© Miguel Abreu Gallery
Points of view

Yuji Agematsu: Urban Ikebana

28.03.2019 | By PAOLO BOCCHI

Yuji Agematsu can find poetry in waste; Yuji Agematsu is the cantor of debris;
Yuji Agematsu tells the story of a city, New York City, by putting in place his own sort of Urban Ikebana made of rubber bands, feathers, candy wrappers, bottle caps, labels, receipts, fake nails, Q-tips… and much more.

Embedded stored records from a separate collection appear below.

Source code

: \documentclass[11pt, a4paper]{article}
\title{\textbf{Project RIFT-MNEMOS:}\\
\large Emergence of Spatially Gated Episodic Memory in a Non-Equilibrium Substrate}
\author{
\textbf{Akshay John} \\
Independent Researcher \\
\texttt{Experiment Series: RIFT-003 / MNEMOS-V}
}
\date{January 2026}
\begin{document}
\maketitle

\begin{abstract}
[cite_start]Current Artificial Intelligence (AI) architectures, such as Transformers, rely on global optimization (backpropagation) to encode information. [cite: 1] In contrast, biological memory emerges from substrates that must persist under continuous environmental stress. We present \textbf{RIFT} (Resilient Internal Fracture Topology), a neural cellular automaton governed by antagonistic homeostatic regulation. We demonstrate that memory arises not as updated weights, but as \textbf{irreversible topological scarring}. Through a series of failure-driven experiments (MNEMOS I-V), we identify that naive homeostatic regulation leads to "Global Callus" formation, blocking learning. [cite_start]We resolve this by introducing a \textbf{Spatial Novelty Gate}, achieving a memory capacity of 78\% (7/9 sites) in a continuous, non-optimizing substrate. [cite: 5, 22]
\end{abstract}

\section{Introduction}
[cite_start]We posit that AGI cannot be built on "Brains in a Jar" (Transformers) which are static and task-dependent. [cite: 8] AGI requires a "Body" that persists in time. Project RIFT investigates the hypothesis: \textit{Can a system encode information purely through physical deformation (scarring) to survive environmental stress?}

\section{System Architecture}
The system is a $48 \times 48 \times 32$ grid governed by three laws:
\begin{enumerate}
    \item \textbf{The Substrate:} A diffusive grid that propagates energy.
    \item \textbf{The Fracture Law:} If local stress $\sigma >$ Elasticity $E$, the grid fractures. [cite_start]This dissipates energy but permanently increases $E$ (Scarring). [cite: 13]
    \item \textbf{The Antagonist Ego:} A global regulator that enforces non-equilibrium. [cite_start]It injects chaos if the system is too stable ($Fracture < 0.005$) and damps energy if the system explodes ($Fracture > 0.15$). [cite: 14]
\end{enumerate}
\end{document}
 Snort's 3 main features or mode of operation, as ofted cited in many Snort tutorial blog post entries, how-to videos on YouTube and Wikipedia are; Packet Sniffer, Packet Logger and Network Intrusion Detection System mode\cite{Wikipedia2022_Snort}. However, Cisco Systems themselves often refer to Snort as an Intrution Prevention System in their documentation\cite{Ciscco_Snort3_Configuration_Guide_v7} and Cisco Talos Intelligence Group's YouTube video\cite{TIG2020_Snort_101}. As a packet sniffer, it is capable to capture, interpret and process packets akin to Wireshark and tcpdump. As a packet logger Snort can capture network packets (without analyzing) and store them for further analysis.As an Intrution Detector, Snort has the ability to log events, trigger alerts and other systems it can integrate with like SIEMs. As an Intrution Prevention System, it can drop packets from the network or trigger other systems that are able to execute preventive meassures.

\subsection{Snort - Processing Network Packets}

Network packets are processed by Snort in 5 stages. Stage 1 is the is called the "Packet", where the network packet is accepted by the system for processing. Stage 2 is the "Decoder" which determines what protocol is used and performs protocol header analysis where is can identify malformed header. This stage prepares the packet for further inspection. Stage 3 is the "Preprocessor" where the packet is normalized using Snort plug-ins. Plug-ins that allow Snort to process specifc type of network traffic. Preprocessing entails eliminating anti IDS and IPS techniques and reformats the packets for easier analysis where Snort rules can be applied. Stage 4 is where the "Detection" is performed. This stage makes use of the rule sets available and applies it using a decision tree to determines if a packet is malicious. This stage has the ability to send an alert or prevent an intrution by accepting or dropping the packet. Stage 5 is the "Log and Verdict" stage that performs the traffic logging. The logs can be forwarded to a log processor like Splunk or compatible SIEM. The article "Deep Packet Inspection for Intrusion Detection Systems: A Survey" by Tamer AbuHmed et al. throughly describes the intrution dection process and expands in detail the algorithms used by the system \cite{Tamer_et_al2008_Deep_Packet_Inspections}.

Yuji Agematsu’s works are evidence of what extraordinary things can happen when two different cultures merge together. Yuji Agematsu, Japan-born and Brooklyn-based artist, came into this world in 1956. He was born in Kanagawa, way before the USA started to debate on putting up walls, barriers or barbed wire fences between themselves and the rest of the world. Agematsu’s migration is a work of art in itself: a gesture of peace from the inhabitant of a nuclear-bombed country, willing to forgive&forget and even move to the ‘attackers’ home for the sake of a long-term artistic project. A project that combines Japan’s ultra-refined minimalist aesthetics and a Warhol-like representation of America’s consumerism.

Yuji Agematsu can find poetry in waste; Yuji Agematsu is the cantor of debris;
Yuji Agematsu rescues what an entire city throws away in its streets; then puts the findings back into the world with a new life, thanks to his peculiar, genial vision of reality and ‘stuff’.
This is how we imagine the daily routine of a person like Yuji: early wake-up; sun salutation, where possible, from a room somewhere in the Big Apple; spacious bag, notepad, pen, tweezers of different sizes, resealable plastic bags; once chosen a neighborhood, a careful walk in the streets of the selected area, gaze on the floor; maximum attention to what lies on the sidewalks and streets; pick-up of the most interesting findings with great consideration to shapes and colors; meticulous data recording for each piece: time-place-type; return home; precise filing of all the items the daily hunt has provided.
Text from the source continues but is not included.